Top of Input material

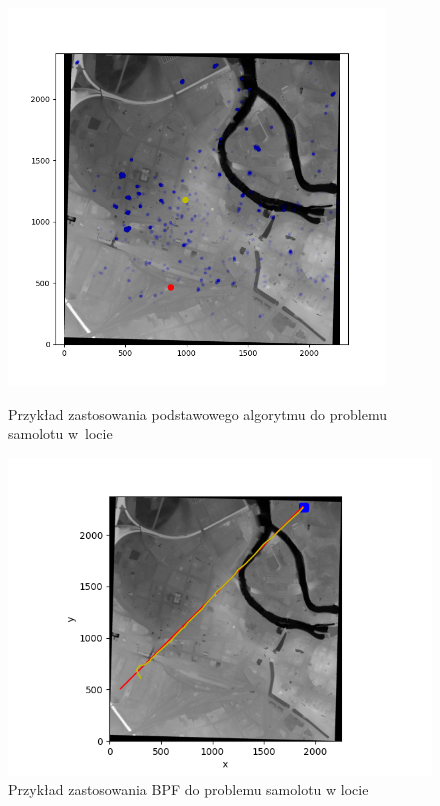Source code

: \begin{figure}[H]
	\begin{center}
		\includegraphics[width=10cm]{./pf_plane.png}
		\caption{Przykład zastosowania podstawowego algorytmu do problemu samolotu w~locie}
		\label{pf_plane}
	\end{center}
	\begin{center}
		\includegraphics[width=14cm]{./bpf_plane_wro.png}
		\caption{Przykład zastosowania BPF do problemu samolotu w locie}
		\label{bpf_plane_wro}
	\end{center}
\end{figure}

Bottom of Input material

In the copy, leave out the pictures and restate the records exactly.

--- Your response ---
Source code

: \begin{figure}[H]
	\begin{center}
		\includegraphics[width=10cm]{./pf_plane.png}
		\caption{Przykład zastosowania podstawowego algorytmu do problemu samolotu w~locie}
		\label{pf_plane}
	\end{center}
	\begin{center}
		\includegraphics[width=14cm]{./bpf_plane_wro.png}
		\caption{Przykład zastosowania BPF do problemu samolotu w locie}
		\label{bpf_plane_wro}
	\end{center}
\end{figure}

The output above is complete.